Regular Maintenance: Cleaning the Bullet R1 Roaster
Back when I did most of my coffee roasting primarily on a Behmor 1600+, I regularly had to perform a cleaning routine that usually involved scrubbing some of the inside parts of the roaster with Simple Green and then running the roaster empty on a short cycle.1 Since I started roasting on the Bullet R1, I have only attempted a brief cleaning routine once, and after just a month of roasting, it’s time to do the clean again.
According to the software that integrates with my Bullet R1, I’ve roasted a tad more than 10kg of coffee in the last month, and that means it’s time for a clean. Aillio recommends cleaning the infrared (IR) sensor on the inside of the roaster face-plate after every 10kg of roasting, so I figured today would be as good a time as any. I grabbed my tools and an old rag, prepared a solution of Cafiza — a cleaner usually used for espresso machines2, and dug in.
Quick Disassembly
The roasting faceplate is held on with a number of screws which are easy to take off, but the faceplate is heavy and it’s attached to a bundle of wires for the electronics, so you can’t just let it hang off to the side. I have a cardboard box that is about the right height for resting the face plate while cleaning, and that seems to work fine. Below is a photo of the inside of the roaster with the faceplate pulled back:
After 10kg of coffee, the inside of the faceplate isn’t too bad. There was a bunch of chaff dust that had stuck to coffee oils and was building up on the metal itself, but I found that cleaning took 1-2 minutes at the most. I gave everything a good scrub, focused on the IR sensor for most of my scrubbing and then dried everything off. While I had the faceplate off, I vacuumed out any chaff that might have found its way underneath the drum and cleaned the glass window to provide a good view of the beans.
Cleaning the Chaff Filter
After reassembling the front of the roaster successfully, I cleaned out the chaff collector and soaked the chaff filter, which looks like a small mesh cup, in a Cafiza solution. It’s amazing how much gunk came out of that thing - I’m guessing I’ll need to clean it more frequently than the IR sensor. After everything was dry, I put it all back together and did a roast of a Mexican coffee I got last month from La Bodega. It’s all working great, and the coffee turned out really nice.

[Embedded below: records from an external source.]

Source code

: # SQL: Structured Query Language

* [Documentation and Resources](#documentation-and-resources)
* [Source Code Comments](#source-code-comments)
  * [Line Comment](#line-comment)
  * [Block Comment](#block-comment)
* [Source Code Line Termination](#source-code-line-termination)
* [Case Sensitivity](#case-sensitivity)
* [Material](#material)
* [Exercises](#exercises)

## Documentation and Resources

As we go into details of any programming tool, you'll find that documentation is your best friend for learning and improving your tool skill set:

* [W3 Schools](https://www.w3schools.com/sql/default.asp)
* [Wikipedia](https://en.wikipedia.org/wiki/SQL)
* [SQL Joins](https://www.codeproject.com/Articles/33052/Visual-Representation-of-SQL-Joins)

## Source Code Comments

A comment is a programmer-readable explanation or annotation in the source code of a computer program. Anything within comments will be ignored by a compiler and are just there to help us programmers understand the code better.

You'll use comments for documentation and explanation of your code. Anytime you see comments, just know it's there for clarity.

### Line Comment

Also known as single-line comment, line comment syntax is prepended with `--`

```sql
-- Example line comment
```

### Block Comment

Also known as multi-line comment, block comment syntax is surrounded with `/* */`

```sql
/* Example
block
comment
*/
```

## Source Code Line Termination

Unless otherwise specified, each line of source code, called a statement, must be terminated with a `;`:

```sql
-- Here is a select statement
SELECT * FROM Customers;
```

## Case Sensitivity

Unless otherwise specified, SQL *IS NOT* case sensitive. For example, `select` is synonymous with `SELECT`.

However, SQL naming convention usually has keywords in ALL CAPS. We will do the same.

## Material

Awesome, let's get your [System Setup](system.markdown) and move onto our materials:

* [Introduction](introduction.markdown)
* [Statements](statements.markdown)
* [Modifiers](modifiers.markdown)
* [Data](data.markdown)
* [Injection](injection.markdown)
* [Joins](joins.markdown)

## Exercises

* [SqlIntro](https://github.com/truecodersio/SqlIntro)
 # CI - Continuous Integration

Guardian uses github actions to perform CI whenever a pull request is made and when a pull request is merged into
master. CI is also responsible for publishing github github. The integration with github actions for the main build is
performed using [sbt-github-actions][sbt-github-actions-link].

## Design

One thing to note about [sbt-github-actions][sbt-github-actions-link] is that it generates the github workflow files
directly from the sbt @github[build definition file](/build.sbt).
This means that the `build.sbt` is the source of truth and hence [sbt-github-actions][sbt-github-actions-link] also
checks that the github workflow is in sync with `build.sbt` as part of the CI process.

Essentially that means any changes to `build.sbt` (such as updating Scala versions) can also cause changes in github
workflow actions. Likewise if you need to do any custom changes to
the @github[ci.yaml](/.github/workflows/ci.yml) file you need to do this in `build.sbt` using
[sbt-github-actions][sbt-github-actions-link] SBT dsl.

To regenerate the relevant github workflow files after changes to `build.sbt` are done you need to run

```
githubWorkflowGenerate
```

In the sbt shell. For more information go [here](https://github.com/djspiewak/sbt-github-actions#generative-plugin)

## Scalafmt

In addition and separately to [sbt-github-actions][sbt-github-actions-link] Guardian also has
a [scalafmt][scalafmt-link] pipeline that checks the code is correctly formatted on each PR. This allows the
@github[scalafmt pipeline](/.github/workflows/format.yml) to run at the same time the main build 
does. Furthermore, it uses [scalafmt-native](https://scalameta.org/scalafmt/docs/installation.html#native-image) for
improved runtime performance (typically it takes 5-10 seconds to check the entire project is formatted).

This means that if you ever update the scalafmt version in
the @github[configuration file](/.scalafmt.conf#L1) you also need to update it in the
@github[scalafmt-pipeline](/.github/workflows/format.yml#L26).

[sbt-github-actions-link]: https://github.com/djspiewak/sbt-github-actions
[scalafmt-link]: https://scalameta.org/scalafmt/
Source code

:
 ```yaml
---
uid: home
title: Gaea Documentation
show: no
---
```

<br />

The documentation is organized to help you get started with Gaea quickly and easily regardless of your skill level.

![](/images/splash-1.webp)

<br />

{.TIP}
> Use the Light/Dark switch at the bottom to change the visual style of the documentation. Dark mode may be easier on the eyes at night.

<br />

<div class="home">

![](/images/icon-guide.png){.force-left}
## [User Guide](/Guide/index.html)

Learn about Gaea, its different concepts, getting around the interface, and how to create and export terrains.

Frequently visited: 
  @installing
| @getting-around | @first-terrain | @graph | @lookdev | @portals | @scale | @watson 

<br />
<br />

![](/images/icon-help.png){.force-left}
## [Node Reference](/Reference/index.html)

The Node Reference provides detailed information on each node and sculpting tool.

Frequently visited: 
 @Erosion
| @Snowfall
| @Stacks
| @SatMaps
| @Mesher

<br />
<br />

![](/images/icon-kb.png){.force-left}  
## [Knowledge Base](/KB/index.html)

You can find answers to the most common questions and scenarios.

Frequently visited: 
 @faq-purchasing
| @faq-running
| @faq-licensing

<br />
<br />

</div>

Of course, the tricky thing now is to remember when to do the next cleaning. Just so I could remember, I logged today’s cleaning in my Day One journal, and I’ll be able to go back and look for the date when I last did it so I can calculate how much coffee I’ve roasted. All told, this was a fairly painless exercise, so I’m pretty confident that this maintenance task will become boring and routine in the future.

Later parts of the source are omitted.